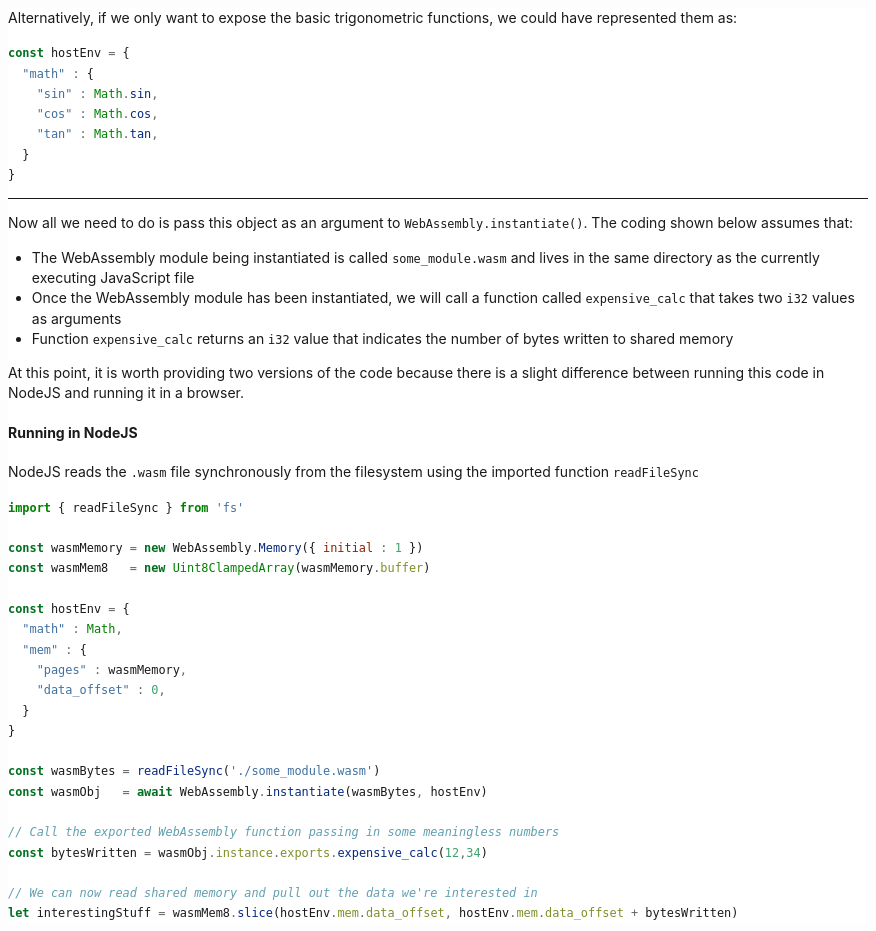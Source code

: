 Alternatively, if we only want to expose the basic trigonometric functions, we could have represented them as:

```javascript
const hostEnv = {
  "math" : {
    "sin" : Math.sin,
    "cos" : Math.cos,
    "tan" : Math.tan,
  }
}
```

<hr>

Now all we need to do is pass this object as an argument to `WebAssembly.instantiate()`.  The coding shown below assumes that:

* The WebAssembly module being instantiated is called `some_module.wasm` and lives in the same directory as the currently executing JavaScript file
* Once the WebAssembly module has been instantiated, we will call a function called `expensive_calc` that takes two `i32` values as arguments
* Function `expensive_calc` returns an `i32` value that indicates the number of bytes written to shared memory

At this point, it is worth providing two versions of the code because there is a slight difference between running this code in NodeJS and running it in a browser.

#### Running in NodeJS

NodeJS reads the `.wasm` file synchronously from the filesystem using the imported function `readFileSync`

```javascript
import { readFileSync } from 'fs'

const wasmMemory = new WebAssembly.Memory({ initial : 1 })
const wasmMem8   = new Uint8ClampedArray(wasmMemory.buffer)

const hostEnv = {
  "math" : Math,
  "mem" : {
    "pages" : wasmMemory,
    "data_offset" : 0,
  }
}

const wasmBytes = readFileSync('./some_module.wasm')
const wasmObj   = await WebAssembly.instantiate(wasmBytes, hostEnv)

// Call the exported WebAssembly function passing in some meaningless numbers
const bytesWritten = wasmObj.instance.exports.expensive_calc(12,34)

// We can now read shared memory and pull out the data we're interested in
let interestingStuff = wasmMem8.slice(hostEnv.mem.data_offset, hostEnv.mem.data_offset + bytesWritten)
```
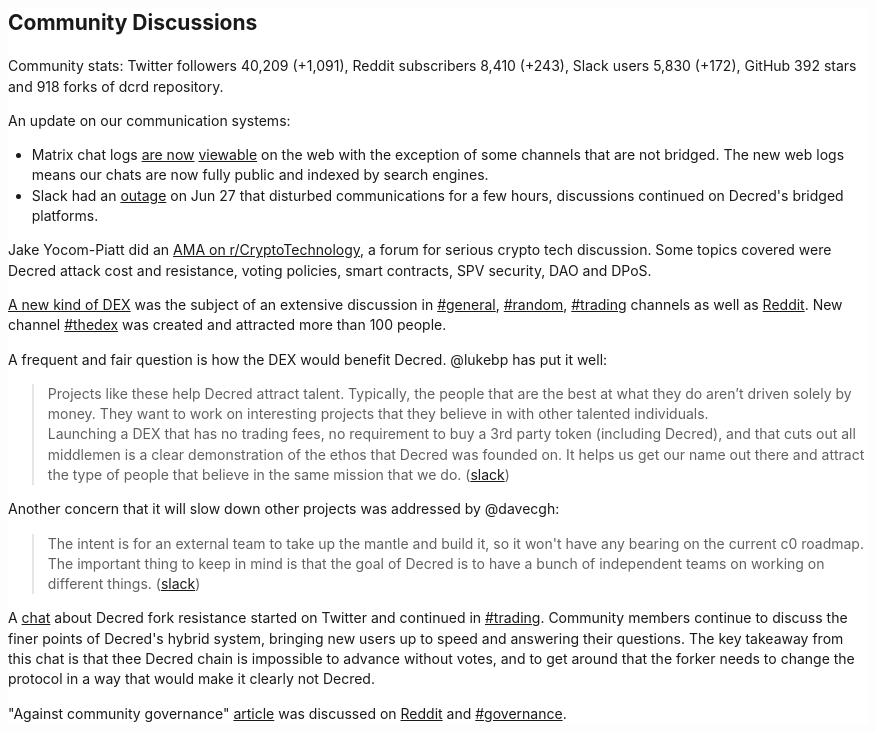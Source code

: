 ## Community Discussions

Community stats: Twitter followers 40,209 (+1,091), Reddit subscribers 8,410 (+243), Slack users 5,830 (+172), GitHub 392 stars and 918 forks of dcrd repository.

An update on our communication systems:

* Matrix chat logs [are now](https://twitter.com/joshrickmar/status/1007738206731816960) [viewable](https://gist.github.com/jrick/458eab91a650f24be4237a7db7662dd3) on the web with the exception of some channels that are not bridged. The new web logs means our chats are now fully public and indexed by search engines.
* Slack had an [outage](https://status.slack.com/2018-06/142edcb9e52c7663) on Jun 27 that disturbed communications for a few hours, discussions continued on Decred's bridged platforms.

Jake Yocom-Piatt did an [AMA on r/CryptoTechnology](https://www.reddit.com/r/CryptoTechnology/comments/8nujuo/hello_this_is_jake_yocompiatt_ask_me_anything/), a forum for serious crypto tech discussion. Some topics covered were Decred attack cost and resistance, voting policies, smart contracts, SPV security, DAO and DPoS.

[A new kind of DEX](https://blog.decred.org/2018/06/05/A-New-Kind-of-DEX/) was the subject of an extensive discussion in [#general](https://decred.slack.com/archives/C0NRMDVMJ/p1528209752000802), [#random](https://decred.slack.com/archives/C3PAYQJTW/p1528210469000917), [#trading](https://decred.slack.com/archives/C3PBR19L4/p1528209357000114) channels as well as [Reddit](https://www.reddit.com/r/decred/comments/8orxdf/a_new_kind_of_decentralized_exchange_dex/). New channel [#thedex](https://decred.slack.com/messages/CB1BDE40Z/) was created and attracted more than 100 people.

A frequent and fair question is how the DEX would benefit Decred. @lukebp has put it well:

> Projects like these help Decred attract talent. Typically, the people that are the best at what they do aren’t driven solely by money.  They want to work on interesting projects that they believe in with other talented individuals.  
> Launching a DEX that has no trading fees, no requirement to buy a 3rd party token (including Decred), and that cuts out all middlemen is a clear demonstration of the ethos that Decred was founded on.  It helps us get our name out there and attract the type of people that believe in the same mission that we do. ([slack](https://decred.slack.com/archives/C3PAYQJTW/p1528212405000365))

Another concern that it will slow down other projects was addressed by @davecgh:

> The intent is for an external team to take up the mantle and build it, so it won't have any bearing on the current c0 roadmap.  The important thing to keep in mind is that the goal of Decred is to have a bunch of independent teams on working on different things. ([slack](https://decred.slack.com/archives/C3PBR19L4/p1528241447000199))

A [chat](https://twitter.com/AnselLindner/status/1003708357193150466) about Decred fork resistance started on Twitter and continued in [#trading](https://decred.slack.com/archives/C3PBR19L4/p1528138824000839). Community members continue to discuss the finer points of Decred's hybrid system, bringing new users up to speed and answering their questions. The key takeaway from this chat is that thee Decred chain is impossible to advance without votes, and to get around that the forker needs to change the protocol in a way that would make it clearly not Decred.

"Against community governance" [article](https://medium.com/@decanus/against-community-governance-326dc82b27d3) was discussed on [Reddit](https://www.reddit.com/r/decred/comments/8qhc3v/against_community_governance_by_dean_eigenmann/) and [#governance](https://decred.slack.com/archives/CAAMEU56W/p1528466175000149).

____

**Brief:**
Look through the records and copy down every line that holds "have".

**Written solution:**
: Alternatively, if we only want to expose the basic trigonometric functions, we could have represented them as:
> The intent is for an external team to take up the mantle and build it, so it won't have any bearing on the current c0 roadmap.  The important thing to keep in mind is that the goal of Decred is to have a bunch of independent teams on working on different things. ([slack](https://decred.slack.com/archives/C3PBR19L4/p1528241447000199))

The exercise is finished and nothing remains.